Jorge Camil
Chiapas: el fantasma autonómico

Ultimamente, los mexicanos vivimos agobiados por la paranoia de la soberanía. Mientras políticos y juristas europeos redimensionan --en el contexto del Tratado de Maastricht, por supuesto-- el concepto tradicional de soberanía, los mexicanos imaginamos asechanzas contra nuestro derecho a la libre determinación en cada extranjero que desembarca armado con un aparato fotográfico. Cuando los europeos desempolvan --ya nada es sagrado-- todas las coordenadas de la vida democrática: ciudadanía, autonomía, soberanía, nación y Estado, para adaptarlas, entre otras, a la realidad supranacional de la unión monetaria, los mexicanos, sin restañar las heridas ocasionadas por el Tratado de Libre Comercio (TLC), pretendemos abrazar la globalización económica refugiados en el acogedor ``nacionalismo revolucionario'' de mediados de siglo. O sea, ¡la esquizofrenia!

En una conceptual entrevista concedida por Felipe González a Luis Hernández Navarro de La Jornada (9/3/98), el ex presidente de España reconoció la necesidad de ``desacralizar'' el concepto de soberanía. ``No para perderla --aseguró-- sino para redimensionarla''. Después, advirtiendo los peligros de la esquizofrenia y la contradicción, el líder socialista reconoció el predicamento de algunos políticos que van a la ciudadanía con la buena nueva de la supranacionalidad --a la Maastricht, a la TLC-- pero mantienen incólume el discurso hipernacionalista. No está solo el carismático ``Felipillo''. La mayoría de los parlamentarios europeos reconocen que la transferencia de competencias de las naciones individuales hacia la Comunidad Europea ha modificado sustancialmente la naturaleza de los Estados nacionales (¡analicemos cuidadosamente las modificaciones a nuestro propio sistema jurídico impuestas por el TLC!). ¿Y cómo redimensionar la soberanía sin modificar el federalismo de la represión (revelado al desnudo por la tragedia yugoslava)? Para evitar sus efectos, Canadá se ha lanzado a buscar un neofederalismo democrático que permita la coexistencia pacífica de un mismo territorio entre la nación anglo-canadiense y la franco-canadiense.

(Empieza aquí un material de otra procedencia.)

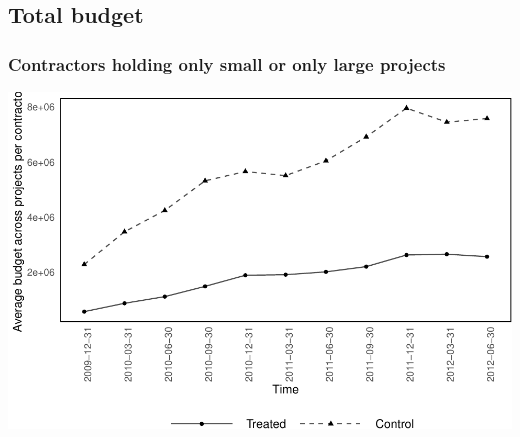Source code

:\documentclass[
]{article}
\begin{document}
\hypertarget{total-budget}{%
\subsection{Total budget}\label{total-budget}}

\hypertarget{contractors-holding-only-small-or-only-large-projects-1}{%
\subsubsection{Contractors holding only small or only large
projects}\label{contractors-holding-only-small-or-only-large-projects-1}}

\includegraphics{qp_first_pc_delay_clean_control_time_independent_files/figure-latex/budget_0-1.pdf}
\end{document}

``La política siempre rebasa a lo jurídico'', dice con sabiduría milenaria Anne Legaré en un polémico ensayo titulado La soberanía: ¿un concepto pasado de moda? Y tiene razón. ¿Es saludable permitir que los remilgos jurídicos se interpongan en el camino de la apertura democrática? ¿Qué tan insalvables son las supuestas ``limitaciones constitucionales'' contenidas en el artículo 4¼, inspiradas por un maniqueísmo político que promovía furiosamente la globalización, mientras le otorgaba a las etnias el ``atole con el dedo'' de un tardío e insípido reconocimiento a su ``composición pluricultural''? Es preciso encontrar un nuevo federalismo: incluyente, democrático, creativo; uno que saque a las etnias del ``indigenismo'' que engendra la capitis deminutio, y reconozca su derecho a la libre determinación a lo largo y a lo ancho de la República. ¡No escondamos la autonomía indígena en el sótano de nuestra pirámide social!

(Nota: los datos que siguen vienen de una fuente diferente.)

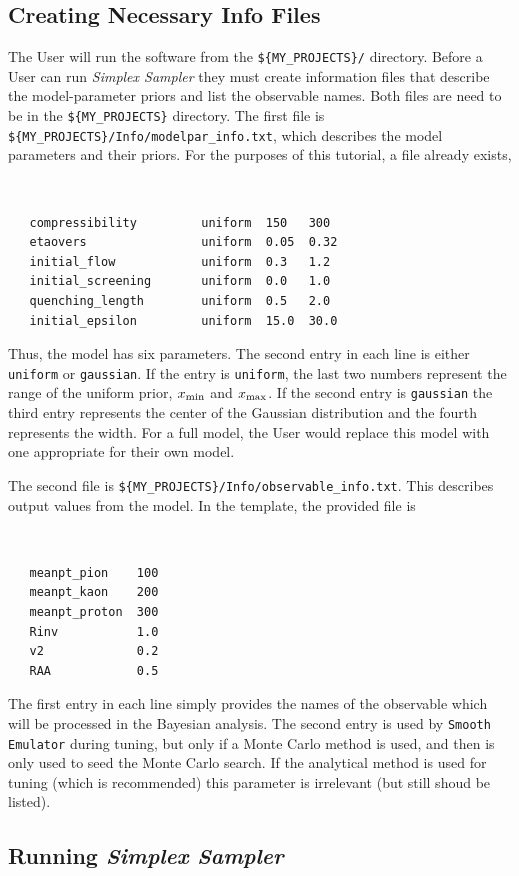\documentclass[UserManual.tex]{subfiles}
\begin{document}
\subsection{Creating Necessary Info Files}
The User will run the software from the {\tt \$\{MY\_PROJECTS\}/} directory. Before a User can run {\it Simplex Sampler} they must create information files that describe the model-parameter priors and list the observable names. Both files are need to be in the {\tt \$\{MY\_PROJECTS\}} directory. The first file is {\tt \$\{MY\_PROJECTS\}/Info/modelpar\_info.txt}, which describes the model parameters and their priors. For the purposes of this tutorial, a file already exists,
{\tt
\begin{verbatim}
   compressibility         uniform  150   300
   etaovers                uniform  0.05  0.32
   initial_flow            uniform  0.3   1.2
   initial_screening       uniform  0.0   1.0
   quenching_length        uniform  0.5   2.0
   initial_epsilon         uniform  15.0  30.0
\end{verbatim}
}
Thus, the model has six parameters. The second entry in each line is either {\tt uniform} or {\tt gaussian}. If the entry is {\tt uniform}, the last two numbers represent the range of the uniform prior, $x_{\rm min}$ and $x_{\rm max}$. If the second entry is {\tt gaussian} the third entry represents the center of the Gaussian distribution and the fourth represents the width. For a full model, the User would replace this model with one appropriate for their own model.

The second file is {\tt \$\{MY\_PROJECTS\}/Info/observable\_info.txt}. This describes output values from the model. In the template, the provided file is
{\tt
\begin{verbatim}
   meanpt_pion    100      
   meanpt_kaon    200      
   meanpt_proton  300      
   Rinv           1.0      
   v2             0.2     
   RAA            0.5
\end{verbatim}
}
The first entry in each line simply provides the names of the observable which will be processed in the Bayesian analysis.  The second entry is used by {\tt Smooth Emulator} during tuning, but only if a Monte Carlo method is used, and then is only used to seed the Monte Carlo search. If the analytical method is used for tuning (which is recommended) this parameter is irrelevant (but still shoud be listed).

\subsection{Running {\it Simplex Sampler}}
\end{document}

Regresamos con Felipe González y Luis Hernández. Pregunta el periodista: ``¿cuál es la función de los regímenes autonómicos?''. Contesta el andaluz: ``es un fenómeno interesante (...), de la capacidad que tengamos para analizarlo (...) va a surgir la nueva dimensión de la política''. Por lo pronto, España les ha otorgado a las provincias autonómicas el derecho a tener su propio presupuesto, su sistema educativo, su lengua, su bandera y una policía autónoma. ¡No se podía haber ido más lejos sin otorgarles la independencia plena! Sin embargo, deberíamos evitar a toda costa la tentación de legislar unilateralmente sin escuchar las voces de los pueblos indígenas, o de hacerlo con un criterio meramente político. Podríamos caer en el vacío de artículos constitucionales paternalistas desprovistos de contenido social. O, peor aún, en el estancamiento de la paz.

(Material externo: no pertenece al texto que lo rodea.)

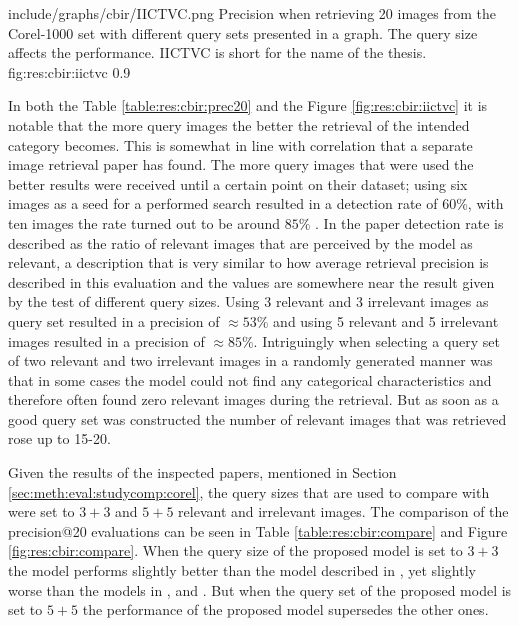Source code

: \singlefigurenear
{include/graphs/cbir/IICTVC.png}
{Precision when retrieving 20 images from the Corel-1000 set with different query sets presented in a graph. The query size affects the performance. IICTVC is short for the name of the thesis.}
{fig:res:cbir:iictvc}
{0.9}

In both the Table \ref{table:res:cbir:prec20} and the Figure \ref{fig:res:cbir:iictvc} it is notable that the more query images the better the retrieval of the intended category becomes. This is somewhat in line with correlation that a separate image retrieval paper has found. The more query images that were used the better results were received until a certain point on their dataset; using six images as a seed for a performed search resulted in a detection rate of $60\%$, with ten images the rate turned out to be around $85\%$ \cite{li2010optimol}. In the paper detection rate is described as the ratio of relevant images that are perceived by the model as relevant, a description that is very similar to how average retrieval precision is described in this evaluation and the values are somewhere near the result given by the test of different query sizes. Using 3 relevant and 3 irrelevant images as query set resulted in a precision of $\approx53\%$ and using 5 relevant and 5 irrelevant images resulted in a precision of $\approx85\%$. Intriguingly when selecting a query set of two relevant and two irrelevant images in a randomly generated manner was that in some cases the model could not find any categorical characteristics and therefore often found zero relevant images during the retrieval. But as soon as a good query set was constructed the number of relevant images that was retrieved rose up to 15-20. 



Given the results of the inspected papers, mentioned in Section \ref{sec:meth:eval:studycomp:corel}, the query sizes that are used to compare with were set to $3+3$ and $5+5$ relevant and irrelevant images. The comparison of the precision@20 evaluations can be seen in Table \ref{table:res:cbir:compare} and Figure \ref{fig:res:cbir:compare}. When the query size of the proposed model is set to $3+3$ the model performs slightly better than the model described in \cite{wang2001simplicity}, yet slightly worse than the models in \cite{subrahmanyam2013modified}, \cite{nagaraja2015low} and \cite{elalami2014new}. But when the query set of the proposed model is set to $5+5$ the performance of the proposed model supersedes the other ones.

``Unidos, iniciaremos una nueva relación con los pueblos indígenas'', promete la retórica oficial en comerciales televisivos destinados a demostrar que el gobierno cumple los Acuerdos de San Andrés. Ojalá. La República no vive en estos momentos su mejor hora. Asediado por el desorden de los mercados internacionales y la dramática caída de los precios del petróleo, nuestro frágil crecimiento económico se encuentra atrapado en la encrucijada del conflicto chiapaneco, sin la comodidad de la reforma política.